While many investors have been distracted by the goings on in Europe, China has been making a dent in the global gold market by making it easier for investors to buy and invest in the yellow metal.
The goal: To dominate the global gold market and carve out a new role for its currency, the yuan.
China and other developing nations like India have been encouraging citizens to buy and hold
physical gold, in forms ranging from jewelry and coins to bullion bars. China's aggressive promotion has pushed Chinese consumer demand for gold up 25% overall this year - much higher than the 7% global average.
World Gold Council (WGC) Far East Managing Director Albert Cheng, who predicted in March 2010 that Chinese gold demand would double by 2020, noted: "We now believe this doubling may, in fact, be achieved far sooner."
China is pushing gold because it wants the government and citizens to build financial reserves in assets stronger than the U.S. dollar, euro, and other weakening currencies. It also increases China's role in the precious metals market.
But there's another effect of this push for gold ownership: it's dislodging the dollar as the world's main reserve currency..........

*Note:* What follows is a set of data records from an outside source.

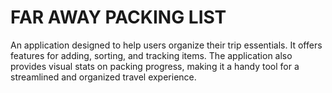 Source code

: # FAR AWAY PACKING LIST

An application designed to help users organize their trip essentials. It offers features for adding, sorting, and tracking items. The application also provides visual stats on packing progress, making it a handy tool for a streamlined and organized travel experience.
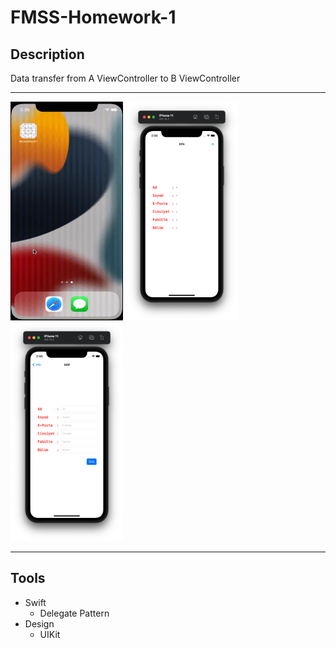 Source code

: # FMSS-Homework-1

## Description

Data transfer from A ViewController to B ViewController

---

<div style="display: inline-block">
    <img src="gif/App.gif" width="180px" height="350px"/>
</div>
<div style="display: inline-block">
    <img src="images/1.png" width="180px" height="350px"/>
</div>
<div style="display: inline-block">
    <img src="images/2.png" width="180px" height="350px"/>
</div>

---

## Tools
- Swift
    - Delegate Pattern
- Design
    - UIKit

..........China plans to open the Pan Asia Gold Exchange (PAGE) in June 2012. PAGE will feature a market-driven pricing system and offer both physical gold purchases, including distribution or storage, and derivative products based on physical gold.
It will be open to anyone, either directly or through an agreement with The Agricultural Bank of China (ABC). Customer information for the exchange and the bank will be fully integrated, giving PAGE direct access to the accounts of 320 million retail customers and 2.7 million corporate clients in roughly 24,000 branches. The partnership makes gold buying incredibly easy for customers, who will be able to buy gold and silver online, with payment coming right out of their bank accounts.
Analysts expect the impact of this arrangement to be enormous, perhaps even changing the way global gold prices are established.
Currently, the futures market in London - overseen by the London Bullion Market Association (LBMA) - "fixes" the spot price of gold each morning and afternoon, based on trading action in London and on America's COMEX market. However, the LBMA and COMEX contracts are backed by just 10% of face value in physical gold, while the PAGE derivatives will be backed by a much larger percentage - meaning trading volume there could change worldwide supply-and-demand dynamics for the yellow metal.
This means the focus of global gold trading could shift quickly to China, where ABC and five other major Chinese banks will fix the gold price each morning at 8 a.m. local time - well ahead of the opening of European and U.S. metals markets.
If the link between PAGE and ABC accounts is a success, other small Chinese banks are already poised to offer over-the-counter (literally) and online gold sales to their customers.
This will push up prices as consumer demand climbs even higher. And,
since the price fix will be in yuan, the currency will gain significant international legitimacy as a result.